• _WORK REQUEST_: Among the entries, which lines carry the string "temporal"? Copy every one.

**** EXTRACTED RECORDS

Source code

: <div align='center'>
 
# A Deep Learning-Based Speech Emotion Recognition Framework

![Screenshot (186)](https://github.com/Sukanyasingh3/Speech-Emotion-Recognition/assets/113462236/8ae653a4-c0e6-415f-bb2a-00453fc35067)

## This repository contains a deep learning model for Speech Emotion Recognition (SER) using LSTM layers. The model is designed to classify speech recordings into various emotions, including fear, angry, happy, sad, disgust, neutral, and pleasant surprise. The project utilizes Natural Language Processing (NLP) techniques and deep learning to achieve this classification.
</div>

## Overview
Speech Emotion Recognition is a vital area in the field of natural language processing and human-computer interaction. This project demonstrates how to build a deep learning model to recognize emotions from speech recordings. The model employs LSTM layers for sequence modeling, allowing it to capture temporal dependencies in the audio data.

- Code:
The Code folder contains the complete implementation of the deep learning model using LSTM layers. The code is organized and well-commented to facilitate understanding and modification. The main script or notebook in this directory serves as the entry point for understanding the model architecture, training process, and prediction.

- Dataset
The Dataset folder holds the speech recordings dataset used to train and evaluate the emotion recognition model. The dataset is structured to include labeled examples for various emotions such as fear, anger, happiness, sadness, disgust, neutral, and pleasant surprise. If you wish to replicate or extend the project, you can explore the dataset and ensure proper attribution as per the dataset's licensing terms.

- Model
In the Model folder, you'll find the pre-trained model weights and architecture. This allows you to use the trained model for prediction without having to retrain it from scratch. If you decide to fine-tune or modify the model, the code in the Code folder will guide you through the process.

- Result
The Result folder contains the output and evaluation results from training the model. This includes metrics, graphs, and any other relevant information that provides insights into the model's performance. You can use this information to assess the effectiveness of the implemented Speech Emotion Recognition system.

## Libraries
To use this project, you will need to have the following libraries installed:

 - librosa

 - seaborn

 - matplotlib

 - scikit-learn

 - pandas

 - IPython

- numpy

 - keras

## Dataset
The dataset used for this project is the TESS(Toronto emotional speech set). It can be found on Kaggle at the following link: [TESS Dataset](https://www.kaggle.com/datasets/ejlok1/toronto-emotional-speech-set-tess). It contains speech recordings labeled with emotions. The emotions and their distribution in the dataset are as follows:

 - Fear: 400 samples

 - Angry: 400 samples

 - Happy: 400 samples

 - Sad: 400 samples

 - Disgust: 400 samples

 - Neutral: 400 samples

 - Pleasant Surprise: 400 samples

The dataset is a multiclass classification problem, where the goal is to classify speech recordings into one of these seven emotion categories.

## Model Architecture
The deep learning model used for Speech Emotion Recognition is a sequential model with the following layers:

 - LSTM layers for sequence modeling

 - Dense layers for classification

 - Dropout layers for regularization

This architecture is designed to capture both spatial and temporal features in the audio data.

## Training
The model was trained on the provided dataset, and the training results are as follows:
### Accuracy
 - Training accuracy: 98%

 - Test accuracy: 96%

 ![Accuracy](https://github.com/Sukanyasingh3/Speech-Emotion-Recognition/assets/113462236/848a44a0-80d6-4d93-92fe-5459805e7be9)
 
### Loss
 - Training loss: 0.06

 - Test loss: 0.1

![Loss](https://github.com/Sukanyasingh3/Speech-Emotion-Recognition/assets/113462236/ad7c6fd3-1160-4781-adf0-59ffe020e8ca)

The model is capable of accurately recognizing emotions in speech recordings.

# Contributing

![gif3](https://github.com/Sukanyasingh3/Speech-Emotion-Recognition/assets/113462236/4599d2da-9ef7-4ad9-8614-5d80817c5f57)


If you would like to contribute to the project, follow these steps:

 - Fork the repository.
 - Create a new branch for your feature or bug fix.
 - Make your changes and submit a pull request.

********
**** EXTRACTED RECORDS

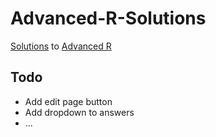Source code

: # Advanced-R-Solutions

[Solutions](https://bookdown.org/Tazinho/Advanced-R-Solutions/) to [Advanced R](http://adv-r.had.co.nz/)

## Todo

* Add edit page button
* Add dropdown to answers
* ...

********
**** EXTRACTED RECORDS

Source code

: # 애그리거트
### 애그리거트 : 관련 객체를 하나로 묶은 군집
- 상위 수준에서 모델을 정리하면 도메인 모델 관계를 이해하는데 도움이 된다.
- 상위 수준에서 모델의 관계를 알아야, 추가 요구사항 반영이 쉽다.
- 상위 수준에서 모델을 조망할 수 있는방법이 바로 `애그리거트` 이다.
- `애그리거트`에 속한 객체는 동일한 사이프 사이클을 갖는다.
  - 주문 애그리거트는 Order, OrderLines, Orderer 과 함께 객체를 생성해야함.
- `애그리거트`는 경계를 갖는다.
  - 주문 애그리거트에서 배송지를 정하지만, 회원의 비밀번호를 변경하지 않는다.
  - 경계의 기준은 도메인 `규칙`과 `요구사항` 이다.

********

• _FINISHED TASK_:
Speech Emotion Recognition is a vital area in the field of natural language processing and human-computer interaction. This project demonstrates how to build a deep learning model to recognize emotions from speech recordings. The model employs LSTM layers for sequence modeling, allowing it to capture temporal dependencies in the audio data.
This architecture is designed to capture both spatial and temporal features in the audio data.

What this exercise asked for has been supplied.